Teresa Conner-Kerr: (Dean, College of Health Sciences and Professions) We're really excited about our expansion to the Gainesville Campus with our nursing cohort. But you know what? It's really about the people of Hall County. When you look at this great expansion that the county is in the middle of and when we see that the number one employer in the county is healthcare -- the major employer being Northeast Georgia Medical Center. We have a really critical role to help supply those nurses that are going to bring good healthcare and wellness to the community.

Katie Parrish: (Associate professor of nursing, MSN, RN, CNE) The Center for Clinical Simulation was developed here on the Gainesville Campus of the University of North Georgia to provide our students with an area for clinical practice in a simulated environment.
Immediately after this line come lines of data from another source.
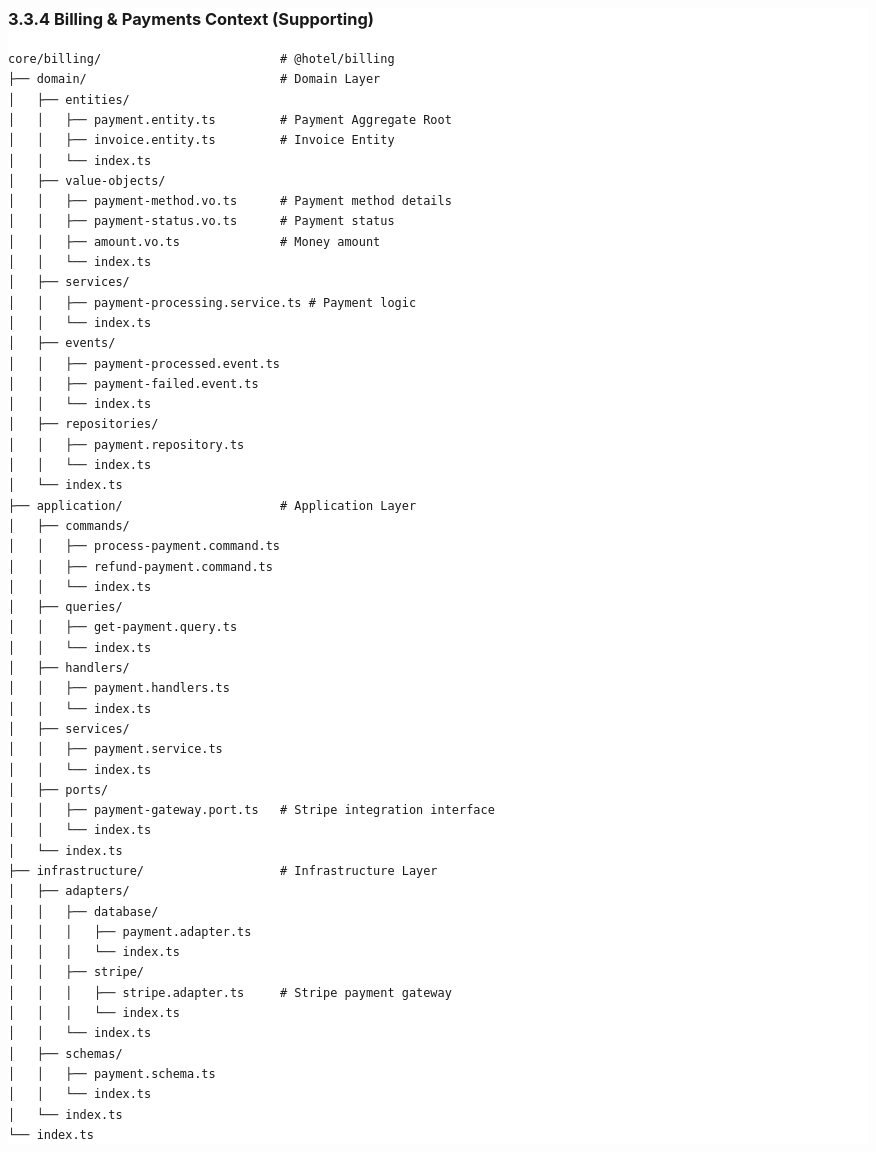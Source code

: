 ### 3.3.4 Billing & Payments Context (Supporting)

```text
core/billing/                         # @hotel/billing
├── domain/                           # Domain Layer
│   ├── entities/
│   │   ├── payment.entity.ts         # Payment Aggregate Root
│   │   ├── invoice.entity.ts         # Invoice Entity
│   │   └── index.ts
│   ├── value-objects/
│   │   ├── payment-method.vo.ts      # Payment method details
│   │   ├── payment-status.vo.ts      # Payment status
│   │   ├── amount.vo.ts              # Money amount
│   │   └── index.ts
│   ├── services/
│   │   ├── payment-processing.service.ts # Payment logic
│   │   └── index.ts
│   ├── events/
│   │   ├── payment-processed.event.ts
│   │   ├── payment-failed.event.ts
│   │   └── index.ts
│   ├── repositories/
│   │   ├── payment.repository.ts
│   │   └── index.ts
│   └── index.ts
├── application/                      # Application Layer
│   ├── commands/
│   │   ├── process-payment.command.ts
│   │   ├── refund-payment.command.ts
│   │   └── index.ts
│   ├── queries/
│   │   ├── get-payment.query.ts
│   │   └── index.ts
│   ├── handlers/
│   │   ├── payment.handlers.ts
│   │   └── index.ts
│   ├── services/
│   │   ├── payment.service.ts
│   │   └── index.ts
│   ├── ports/
│   │   ├── payment-gateway.port.ts   # Stripe integration interface
│   │   └── index.ts
│   └── index.ts
├── infrastructure/                   # Infrastructure Layer
│   ├── adapters/
│   │   ├── database/
│   │   │   ├── payment.adapter.ts
│   │   │   └── index.ts
│   │   ├── stripe/
│   │   │   ├── stripe.adapter.ts     # Stripe payment gateway
│   │   │   └── index.ts
│   │   └── index.ts
│   ├── schemas/
│   │   ├── payment.schema.ts
│   │   └── index.ts
│   └── index.ts
└── index.ts
```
We've created five patient care areas -- a pediatric and an adult in-patient room setup. An ICU or critical care patient set-up. A labor and delivery and newborn nursery.  And an outpatient clinic setting. We also have a simulated apartment setup where students can practice home health visits as well as safety and mobility assessments.

Conner-Kerr: So the virtual hospital's very important to us so that we can bring that interdisciplinary component of training that's more realistic in the way we deliver team-based care. We can't take chances with patients. We don't want to practice on a patient, so what we're trying to do is really take the students through these safe failures, intensive practice so they get it right the first time with a patient.

Parrish: Our high-fidelity patient mannequins have realistic physiology. They can blink, breathe. We can listen to heart and lung sounds as well as bowel sounds, administer medications. We can get realistic

vital signs and they can even talk.

Mannequin: Who are you? What happened? Are you a doctor?

Parrish: This is our high-fidelity birthing simulator which allows students to experience caring for a mother and baby prior to, during and after delivery. The newborn simulator offers realistic options for the students, such as movement, cyanosis.  Realistic pulse points such as the brachial, umbilical and fontanel pulses. We can intubate or suction the baby. We can also administer medications and attach to cardiac monitoring.